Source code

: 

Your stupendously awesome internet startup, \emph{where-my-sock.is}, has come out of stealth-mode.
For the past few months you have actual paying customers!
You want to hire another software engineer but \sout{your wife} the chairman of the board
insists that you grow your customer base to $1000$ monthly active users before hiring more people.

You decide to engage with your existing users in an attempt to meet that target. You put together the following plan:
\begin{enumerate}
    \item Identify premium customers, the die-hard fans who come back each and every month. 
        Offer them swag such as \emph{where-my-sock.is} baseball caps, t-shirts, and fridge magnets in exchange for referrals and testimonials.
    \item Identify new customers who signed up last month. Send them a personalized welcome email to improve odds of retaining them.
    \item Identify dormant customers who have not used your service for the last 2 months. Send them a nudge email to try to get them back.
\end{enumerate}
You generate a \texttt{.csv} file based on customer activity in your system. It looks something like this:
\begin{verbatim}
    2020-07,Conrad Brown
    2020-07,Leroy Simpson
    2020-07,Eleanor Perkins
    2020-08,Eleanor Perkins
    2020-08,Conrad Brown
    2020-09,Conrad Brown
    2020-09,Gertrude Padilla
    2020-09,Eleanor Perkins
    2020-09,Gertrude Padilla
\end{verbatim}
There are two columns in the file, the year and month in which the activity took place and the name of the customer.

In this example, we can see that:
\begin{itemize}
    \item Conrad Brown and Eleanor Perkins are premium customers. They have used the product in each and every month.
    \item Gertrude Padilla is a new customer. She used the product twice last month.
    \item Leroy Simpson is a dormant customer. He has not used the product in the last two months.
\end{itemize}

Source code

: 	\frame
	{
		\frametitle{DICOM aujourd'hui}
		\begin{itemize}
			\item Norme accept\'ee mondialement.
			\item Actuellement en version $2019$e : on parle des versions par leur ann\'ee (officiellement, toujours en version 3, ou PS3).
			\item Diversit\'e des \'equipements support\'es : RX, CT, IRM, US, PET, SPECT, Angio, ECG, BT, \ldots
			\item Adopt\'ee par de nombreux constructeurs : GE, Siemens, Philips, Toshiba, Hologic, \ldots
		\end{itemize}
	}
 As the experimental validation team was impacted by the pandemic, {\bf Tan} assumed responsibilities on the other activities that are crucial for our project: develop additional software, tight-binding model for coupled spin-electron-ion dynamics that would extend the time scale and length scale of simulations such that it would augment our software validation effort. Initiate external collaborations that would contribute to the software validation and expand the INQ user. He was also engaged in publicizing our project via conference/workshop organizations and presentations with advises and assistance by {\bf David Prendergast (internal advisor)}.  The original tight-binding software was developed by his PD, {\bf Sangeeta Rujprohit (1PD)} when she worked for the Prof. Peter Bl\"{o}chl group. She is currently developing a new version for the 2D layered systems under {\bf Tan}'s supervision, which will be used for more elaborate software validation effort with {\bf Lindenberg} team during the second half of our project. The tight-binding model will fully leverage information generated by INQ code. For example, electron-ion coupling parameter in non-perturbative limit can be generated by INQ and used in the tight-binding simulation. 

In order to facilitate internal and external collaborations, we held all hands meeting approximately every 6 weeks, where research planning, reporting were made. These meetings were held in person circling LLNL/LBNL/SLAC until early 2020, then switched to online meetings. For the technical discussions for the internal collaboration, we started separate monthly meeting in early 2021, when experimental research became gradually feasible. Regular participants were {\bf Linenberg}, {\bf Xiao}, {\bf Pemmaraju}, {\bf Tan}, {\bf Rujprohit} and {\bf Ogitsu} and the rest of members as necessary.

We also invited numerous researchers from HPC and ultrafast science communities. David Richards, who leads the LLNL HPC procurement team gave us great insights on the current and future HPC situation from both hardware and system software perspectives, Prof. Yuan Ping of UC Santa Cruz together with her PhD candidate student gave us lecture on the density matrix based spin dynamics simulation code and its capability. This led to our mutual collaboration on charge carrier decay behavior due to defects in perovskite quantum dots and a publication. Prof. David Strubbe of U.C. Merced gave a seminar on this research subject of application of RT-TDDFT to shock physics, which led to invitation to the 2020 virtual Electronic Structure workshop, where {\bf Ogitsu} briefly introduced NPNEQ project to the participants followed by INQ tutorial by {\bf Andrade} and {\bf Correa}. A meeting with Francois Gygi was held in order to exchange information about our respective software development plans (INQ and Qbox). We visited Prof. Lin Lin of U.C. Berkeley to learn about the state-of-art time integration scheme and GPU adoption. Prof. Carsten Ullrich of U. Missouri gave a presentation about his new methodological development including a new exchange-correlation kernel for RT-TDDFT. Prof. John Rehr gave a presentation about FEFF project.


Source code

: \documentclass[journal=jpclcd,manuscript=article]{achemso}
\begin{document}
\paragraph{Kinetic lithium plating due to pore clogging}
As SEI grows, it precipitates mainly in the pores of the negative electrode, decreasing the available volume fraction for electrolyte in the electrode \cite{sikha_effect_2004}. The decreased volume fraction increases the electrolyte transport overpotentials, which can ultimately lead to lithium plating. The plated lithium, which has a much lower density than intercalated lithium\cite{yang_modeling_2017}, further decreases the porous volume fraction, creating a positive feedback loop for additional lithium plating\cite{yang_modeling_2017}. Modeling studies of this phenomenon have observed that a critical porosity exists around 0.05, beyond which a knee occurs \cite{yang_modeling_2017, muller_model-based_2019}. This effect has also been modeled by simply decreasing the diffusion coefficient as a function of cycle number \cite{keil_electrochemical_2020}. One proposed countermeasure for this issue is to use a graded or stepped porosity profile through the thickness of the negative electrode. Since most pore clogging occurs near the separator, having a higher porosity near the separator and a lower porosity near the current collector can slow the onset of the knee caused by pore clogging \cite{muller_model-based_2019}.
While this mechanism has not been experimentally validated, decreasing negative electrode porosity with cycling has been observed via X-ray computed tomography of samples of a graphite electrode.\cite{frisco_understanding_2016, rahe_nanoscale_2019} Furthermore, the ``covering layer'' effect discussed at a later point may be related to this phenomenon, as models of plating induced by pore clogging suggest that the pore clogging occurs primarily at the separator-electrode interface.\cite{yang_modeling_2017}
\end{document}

→ **YOUR GOAL**:
Each line of the data should be reproduced exactly as it appears.

→ **RESULT FOR THIS EXERCISE**:
Source code

: 

Your stupendously awesome internet startup, \emph{where-my-sock.is}, has come out of stealth-mode.
For the past few months you have actual paying customers!
You want to hire another software engineer but \sout{your wife} the chairman of the board
insists that you grow your customer base to $1000$ monthly active users before hiring more people.

You decide to engage with your existing users in an attempt to meet that target. You put together the following plan:
\begin{enumerate}
    \item Identify premium customers, the die-hard fans who come back each and every month. 
        Offer them swag such as \emph{where-my-sock.is} baseball caps, t-shirts, and fridge magnets in exchange for referrals and testimonials.
    \item Identify new customers who signed up last month. Send them a personalized welcome email to improve odds of retaining them.
    \item Identify dormant customers who have not used your service for the last 2 months. Send them a nudge email to try to get them back.
\end{enumerate}
You generate a \texttt{.csv} file based on customer activity in your system. It looks something like this:
\begin{verbatim}
    2020-07,Conrad Brown
    2020-07,Leroy Simpson
    2020-07,Eleanor Perkins
    2020-08,Eleanor Perkins
    2020-08,Conrad Brown
    2020-09,Conrad Brown
    2020-09,Gertrude Padilla
    2020-09,Eleanor Perkins
    2020-09,Gertrude Padilla
\end{verbatim}
There are two columns in the file, the year and month in which the activity took place and the name of the customer.

In this example, we can see that:
\begin{itemize}
    \item Conrad Brown and Eleanor Perkins are premium customers. They have used the product in each and every month.
    \item Gertrude Padilla is a new customer. She used the product twice last month.
    \item Leroy Simpson is a dormant customer. He has not used the product in the last two months.
\end{itemize}

Source code

: 	\frame
	{
		\frametitle{DICOM aujourd'hui}
		\begin{itemize}
			\item Norme accept\'ee mondialement.
			\item Actuellement en version $2019$e : on parle des versions par leur ann\'ee (officiellement, toujours en version 3, ou PS3).
			\item Diversit\'e des \'equipements support\'es : RX, CT, IRM, US, PET, SPECT, Angio, ECG, BT, \ldots
			\item Adopt\'ee par de nombreux constructeurs : GE, Siemens, Philips, Toshiba, Hologic, \ldots
		\end{itemize}
	}
 As the experimental validation team was impacted by the pandemic, {\bf Tan} assumed responsibilities on the other activities that are crucial for our project: develop additional software, tight-binding model for coupled spin-electron-ion dynamics that would extend the time scale and length scale of simulations such that it would augment our software validation effort. Initiate external collaborations that would contribute to the software validation and expand the INQ user. He was also engaged in publicizing our project via conference/workshop organizations and presentations with advises and assistance by {\bf David Prendergast (internal advisor)}.  The original tight-binding software was developed by his PD, {\bf Sangeeta Rujprohit (1PD)} when she worked for the Prof. Peter Bl\"{o}chl group. She is currently developing a new version for the 2D layered systems under {\bf Tan}'s supervision, which will be used for more elaborate software validation effort with {\bf Lindenberg} team during the second half of our project. The tight-binding model will fully leverage information generated by INQ code. For example, electron-ion coupling parameter in non-perturbative limit can be generated by INQ and used in the tight-binding simulation. 

In order to facilitate internal and external collaborations, we held all hands meeting approximately every 6 weeks, where research planning, reporting were made. These meetings were held in person circling LLNL/LBNL/SLAC until early 2020, then switched to online meetings. For the technical discussions for the internal collaboration, we started separate monthly meeting in early 2021, when experimental research became gradually feasible. Regular participants were {\bf Linenberg}, {\bf Xiao}, {\bf Pemmaraju}, {\bf Tan}, {\bf Rujprohit} and {\bf Ogitsu} and the rest of members as necessary.

We also invited numerous researchers from HPC and ultrafast science communities. David Richards, who leads the LLNL HPC procurement team gave us great insights on the current and future HPC situation from both hardware and system software perspectives, Prof. Yuan Ping of UC Santa Cruz together with her PhD candidate student gave us lecture on the density matrix based spin dynamics simulation code and its capability. This led to our mutual collaboration on charge carrier decay behavior due to defects in perovskite quantum dots and a publication. Prof. David Strubbe of U.C. Merced gave a seminar on this research subject of application of RT-TDDFT to shock physics, which led to invitation to the 2020 virtual Electronic Structure workshop, where {\bf Ogitsu} briefly introduced NPNEQ project to the participants followed by INQ tutorial by {\bf Andrade} and {\bf Correa}. A meeting with Francois Gygi was held in order to exchange information about our respective software development plans (INQ and Qbox). We visited Prof. Lin Lin of U.C. Berkeley to learn about the state-of-art time integration scheme and GPU adoption. Prof. Carsten Ullrich of U. Missouri gave a presentation about his new methodological development including a new exchange-correlation kernel for RT-TDDFT. Prof. John Rehr gave a presentation about FEFF project.


Source code

: \documentclass[journal=jpclcd,manuscript=article]{achemso}
\begin{document}
\paragraph{Kinetic lithium plating due to pore clogging}
As SEI grows, it precipitates mainly in the pores of the negative electrode, decreasing the available volume fraction for electrolyte in the electrode \cite{sikha_effect_2004}. The decreased volume fraction increases the electrolyte transport overpotentials, which can ultimately lead to lithium plating. The plated lithium, which has a much lower density than intercalated lithium\cite{yang_modeling_2017}, further decreases the porous volume fraction, creating a positive feedback loop for additional lithium plating\cite{yang_modeling_2017}. Modeling studies of this phenomenon have observed that a critical porosity exists around 0.05, beyond which a knee occurs \cite{yang_modeling_2017, muller_model-based_2019}. This effect has also been modeled by simply decreasing the diffusion coefficient as a function of cycle number \cite{keil_electrochemical_2020}. One proposed countermeasure for this issue is to use a graded or stepped porosity profile through the thickness of the negative electrode. Since most pore clogging occurs near the separator, having a higher porosity near the separator and a lower porosity near the current collector can slow the onset of the knee caused by pore clogging \cite{muller_model-based_2019}.
While this mechanism has not been experimentally validated, decreasing negative electrode porosity with cycling has been observed via X-ray computed tomography of samples of a graphite electrode.\cite{frisco_understanding_2016, rahe_nanoscale_2019} Furthermore, the ``covering layer'' effect discussed at a later point may be related to this phenomenon, as models of plating induced by pore clogging suggest that the pore clogging occurs primarily at the separator-electrode interface.\cite{yang_modeling_2017}
\end{document}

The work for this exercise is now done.